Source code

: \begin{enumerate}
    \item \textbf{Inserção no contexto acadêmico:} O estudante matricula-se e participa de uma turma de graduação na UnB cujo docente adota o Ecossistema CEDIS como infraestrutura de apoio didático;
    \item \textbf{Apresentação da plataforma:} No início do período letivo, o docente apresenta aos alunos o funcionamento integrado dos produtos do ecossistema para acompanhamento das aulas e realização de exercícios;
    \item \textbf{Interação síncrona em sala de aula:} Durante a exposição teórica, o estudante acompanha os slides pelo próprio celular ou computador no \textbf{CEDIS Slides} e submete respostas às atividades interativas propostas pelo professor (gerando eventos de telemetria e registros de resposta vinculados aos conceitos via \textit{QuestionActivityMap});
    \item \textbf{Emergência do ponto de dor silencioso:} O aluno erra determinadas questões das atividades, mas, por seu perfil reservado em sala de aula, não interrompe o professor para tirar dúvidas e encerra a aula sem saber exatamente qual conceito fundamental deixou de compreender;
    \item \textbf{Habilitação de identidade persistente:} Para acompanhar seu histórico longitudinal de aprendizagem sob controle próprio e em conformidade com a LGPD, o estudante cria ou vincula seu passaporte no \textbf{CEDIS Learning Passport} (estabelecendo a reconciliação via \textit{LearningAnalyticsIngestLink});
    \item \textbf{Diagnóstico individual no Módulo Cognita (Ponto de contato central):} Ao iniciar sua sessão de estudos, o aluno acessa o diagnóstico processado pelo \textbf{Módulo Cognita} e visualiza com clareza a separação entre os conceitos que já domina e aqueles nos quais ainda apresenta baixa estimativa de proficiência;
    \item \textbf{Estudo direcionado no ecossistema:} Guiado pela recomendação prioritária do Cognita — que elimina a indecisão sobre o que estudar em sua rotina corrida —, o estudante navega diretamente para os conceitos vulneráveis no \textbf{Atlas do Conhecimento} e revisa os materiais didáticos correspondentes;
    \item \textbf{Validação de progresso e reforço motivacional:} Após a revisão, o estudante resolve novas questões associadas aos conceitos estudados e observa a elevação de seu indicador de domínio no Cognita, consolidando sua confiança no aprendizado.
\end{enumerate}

[The problem]:
Across the listing above, report every line where "docente" occurs.

[Worked solution]:
    \item \textbf{Inserção no contexto acadêmico:} O estudante matricula-se e participa de uma turma de graduação na UnB cujo docente adota o Ecossistema CEDIS como infraestrutura de apoio didático;
    \item \textbf{Apresentação da plataforma:} No início do período letivo, o docente apresenta aos alunos o funcionamento integrado dos produtos do ecossistema para acompanhamento das aulas e realização de exercícios;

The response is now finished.